Gubernur juga telah bertemu dengan konsultan asal Jepang, Noriaki Hirose, President Nippon Koei Co.Ltd. to pay courtesy cal yang ditunjuk oleh Departemen Perhubungan, Senin (20/12). "Dia (Noriaki Hirose) adalah konsultan yang dipilih oleh Departemen Perhubungan untuk detail engineering desainnya," katanya.
Ia menambahkan dokumen yang digarap telah selesai dan sudah diserahkan ke pemerintah pusat dan DKI. Pada prinsipnya, Pemprov DKI setuju dengan desain engineering yang ditawarkan. Sehingga pihaknya berharap pertengahan tahun atau semester II pada 2011, tender tersebut bisa dibuka dan dilaksanakan.
MRT merupakan moda transportasi yang berbasis rel. Direncanakan MRT ini akan membentang sekitar 110,3 km. Rinciannya, koridor selatan-utara (koridor Lebak Bulus-Kampung Bandan) sepanjang sekitar 23,3 km. Koridor timur-barat akan membentang sepanjang sekitar 87 km.

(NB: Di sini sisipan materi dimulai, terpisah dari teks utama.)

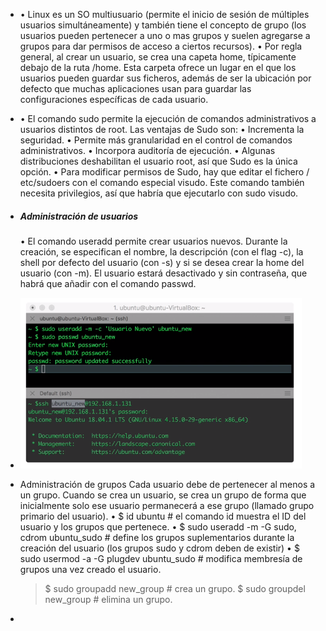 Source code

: - • Linux es un SO multiusuario (permite el inicio de sesión de múltiples usuarios simultáneamente) y
  también tiene el concepto de grupo (los usuarios pueden pertenecer a uno o mas grupos y suelen
  agregarse a grupos para dar permisos de acceso a ciertos recursos).
  • Por regla general, al crear un usuario, se crea una capeta home, típicamente debajo de la ruta /home.
  Esta carpeta ofrece un lugar en el que los usuarios pueden guardar sus ficheros, además de ser la
  ubicación por defecto que muchas aplicaciones usan para guardar las configuraciones específicas de
  cada usuario.
- • El comando sudo permite la ejecución de comandos administrativos a usuarios distintos de root.
  Las ventajas de Sudo son:
  • Incrementa la seguridad.
  • Permite más granularidad en el control de comandos administrativos.
  • Incorpora auditoría de ejecución.
  • Algunas distribuciones deshabilitan el usuario root, así que Sudo es la única opción.
  • Para modificar permisos de Sudo, hay que editar el fichero / etc/sudoers con el comando especial
  visudo. Este comando también necesita privilegios, así que habría que ejecutarlo con sudo visudo.
- ##### Administración de usuarios
  • El comando useradd permite crear usuarios nuevos. Durante la creación, se especifican el nombre, la
  descripción (con el flag -c), la shell por defecto del usuario (con -s) y si se desea crear la home del
  usuario (con -m). El usuario estará desactivado y sin contraseña, que habrá que añadir con el comando passwd.
- ![ScreenShot Tool -20240605210720.png](../assets/ScreenShot_Tool_-20240605210720_1717636053538_0.png)
- Administración de grupos
  Cada usuario debe de pertenecer al menos a un grupo. Cuando se crea un usuario, se crea un grupo de forma que inicialmente solo ese usuario permanecerá a ese grupo (llamado grupo primario del usuario).
  • $ id ubuntu # el comando id muestra el ID del usuario y los grupos que pertenece.
  • $ sudo useradd -m -G sudo, cdrom ubuntu_sudo # define los grupos suplementarios durante la
  creación del usuario (los grupos sudo y cdrom deben de existir)
  • $ sudo usermod -a -G plugdev ubuntu_sudo # modifica membresía de grupos una vez creado el
  usuario.
  
   > $ sudo groupadd new_group # crea un grupo.
   >  $ sudo groupdel new_group # elimina un grupo.
-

Untuk pembangunan koridor selatan-utara akan dilakukan dalam dua tahap. Tahap pertama, akan dibangun terlebih dahulu jalur yang menghubungkan Lebak Bulus samapi Bundaran HI sepanjang 15,2 km. Jalur ini akan ada 13 stasiun.
Rinciannya, ada tujuh stasiun layang yaitu di Lebakbulus, Fatmawati, Cipete Raya, H Nawi, Blok A, Blok M, dan Sisingamangaraja. Sedangkan sisanya, yaitu enam stasiun bawah tanah terletak di Masjid Al Azhar, Istora Senayan (Ratu Plaza), Bendunganhilir, Setiabudi, dan Dukuhatas dan Bundaran Hotel Indonesia.
Pengerjaan tahap awal ini menelan biaya sekitar 144,322 miliar yen atau sekitar Rp15 triliun. Dana tersebut terbagi menjadi dana porsi pinjaman sebesar 120,017 miliar yen dan dana pendampingan yang berasal dari APBN dan APBD sebesar 24,305 miliar yen. Ditargetkan, tahap awal ini bisa dioperasikan pada akhir 2016.
Untuk tahap kedua koridor selatan-utara, pengerjaan akan dilanjutkan dari Bundaran HI ke Kampung Bandan sepanjang 8,1 km. Tahap lanjutan ini ini dibangun sebelum proses tahap pertama selesai dan beroperasi. Targetnya, pada 2018 bisa selesai. Sedangkan untuk koridor timur-barat masih dalam tahap pra-studi kelayakan. Ditargetkan koridor ini bisa beroperasi pada 2024-2027.